Il pourrait néanmoins le devenir dans un second temps. Dans le secteur sanitaire, on a mis vingt ans à créer le programme médicalisé des systèmes d'information (PMSI), et il a fallu encore vingt ans, le temps que chacun ait pris l'habitude d'utiliser ce système, pour fixer des tarifs liés à des groupes homogènes de malades, ce qui a donné naissance à la tarification à l'activité (T2A). Il en est de même dans le secteur médico-social : il faut d'abord une acclimatation. L'idée d'une adéquation entre les actes et les ressources doit d'abord être assimilée, et les professionnels concernés doivent s'habituer à se confronter les uns aux autres ; c'est seulement ensuite, sur la base d'indicateurs transparents et acceptés par la communauté, que l'on pourra en venir à la tarification.

Une fois élaboré, le tableau de bord a été testé in situ dans 500 établissements répartis sur cinq régions et dix-huit départements, avant d'être étendu à près de 800 établissements. Cela peut paraître peu au regard d'un total de 30 000 établissements, mais cela constituait un volume suffisant pour qu'une généralisation du système apparaisse pertinente.

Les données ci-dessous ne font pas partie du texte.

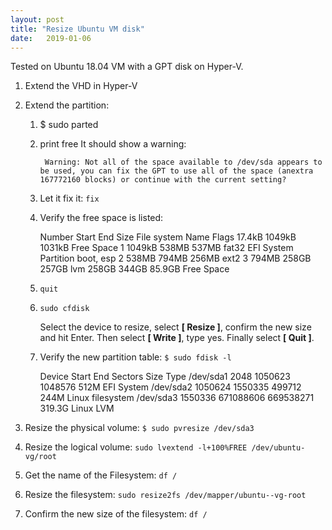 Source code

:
 ```yaml
---
layout: post
title: "Resize Ubuntu VM disk"
date:   2019-01-06
---
```


Tested on Ubuntu 18.04 VM with a GPT disk on Hyper-V.

1. Extend the VHD in Hyper-V

1. Extend the partition: 

    1. $ sudo parted
    
    1. print free
        It should show a warning:
            
            Warning: Not all of the space available to /dev/sda appears to be used, you can fix the GPT to use all of the space (anextra 167772160 blocks) or continue with the current setting?

    1. Let it fix it: `fix`
    
    1. Verify the free space is listed:

        Number Start End Size File system Name Flags
               17.4kB 1049kB 1031kB Free Space
             1 1049kB 538MB 537MB fat32 EFI System Partition boot, esp
             2 538MB 794MB 256MB ext2
             3 794MB 258GB 257GB lvm
               258GB 344GB 85.9GB Free Space

    1. `quit`
    
    1. `sudo cfdisk`

        Select the device to resize, select **\[ Resize \]**, confirm the new size and hit Enter. Then select **\[ Write \]**, type yes. Finally select **\[ Quit \]**.

    1. Verify the new partition table: `$ sudo fdisk -l`

        Device Start End Sectors Size Type
        /dev/sda1 2048 1050623 1048576 512M EFI System
        /dev/sda2 1050624 1550335 499712 244M Linux filesystem
        /dev/sda3 1550336 671088606 669538271 319.3G Linux LVM

1. Resize the physical volume:  `$ sudo pvresize /dev/sda3`

1. Resize the logical volume: `sudo lvextend -l+100%FREE /dev/ubuntu-vg/root`

1. Get the name of the Filesystem: `df /`

1. Resize the filesystem: `sudo resize2fs /dev/mapper/ubuntu--vg-root`

1. Confirm the new size of the filesystem: `df /`
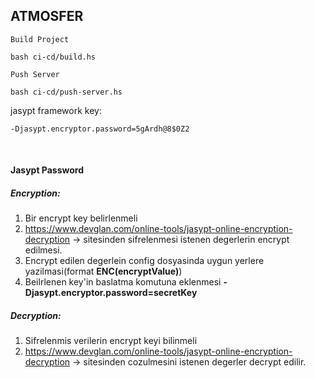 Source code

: ## **ATMOSFER**

```Build Project```

`bash ci-cd/build.hs`

```Push Server```

`bash ci-cd/push-server.hs`

jasypt framework key:
```
-Djasypt.encryptor.password=5gArdh@8$0Z2
```
<br />

#### Jasypt Password
##### Encryption:
1. Bir encrypt key belirlenmeli
2. https://www.devglan.com/online-tools/jasypt-online-encryption-decryption -> sitesinden sifrelenmesi istenen degerlerin encrypt edilmesi.
3. Encrypt edilen degerlein config dosyasinda uygun yerlere yazilmasi(format **ENC(encryptValue)**)
4. Beilrlenen key'in baslatma komutuna eklenmesi **-Djasypt.encryptor.password=secretKey**
##### Decryption:
1. Sifrelenmis verilerin encrypt keyi bilinmeli
2. https://www.devglan.com/online-tools/jasypt-online-encryption-decryption -> sitesinden cozulmesini istenen degerler decrypt edilir.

Ce travail a été entamé à la fin de l'année 2009 ; le tableau de bord a été mis au point au cours des années 2010 et 2011, et son utilisation généralisée en 2012 et 2013. Aujourd'hui, nous en sommes à la dernière étape ; nous nous sommes engagés à transférer toutes les informations – trucs et astuces divers, bases de données, logiciels de traitement des données – à l'Agence technique de l'information sur l'hospitalisation (ATIH). Certes, celle-ci n'a pas, a priori, vocation à prendre en charge un tel système, mais il n'est pas du ressort de l'ANAP de gérer une base de données volumineuse. Plutôt que de passer un marché avec une société de services informatiques, nous avons préféré nous adresser à une agence publique afin d'assurer la pérennité des données recueillies.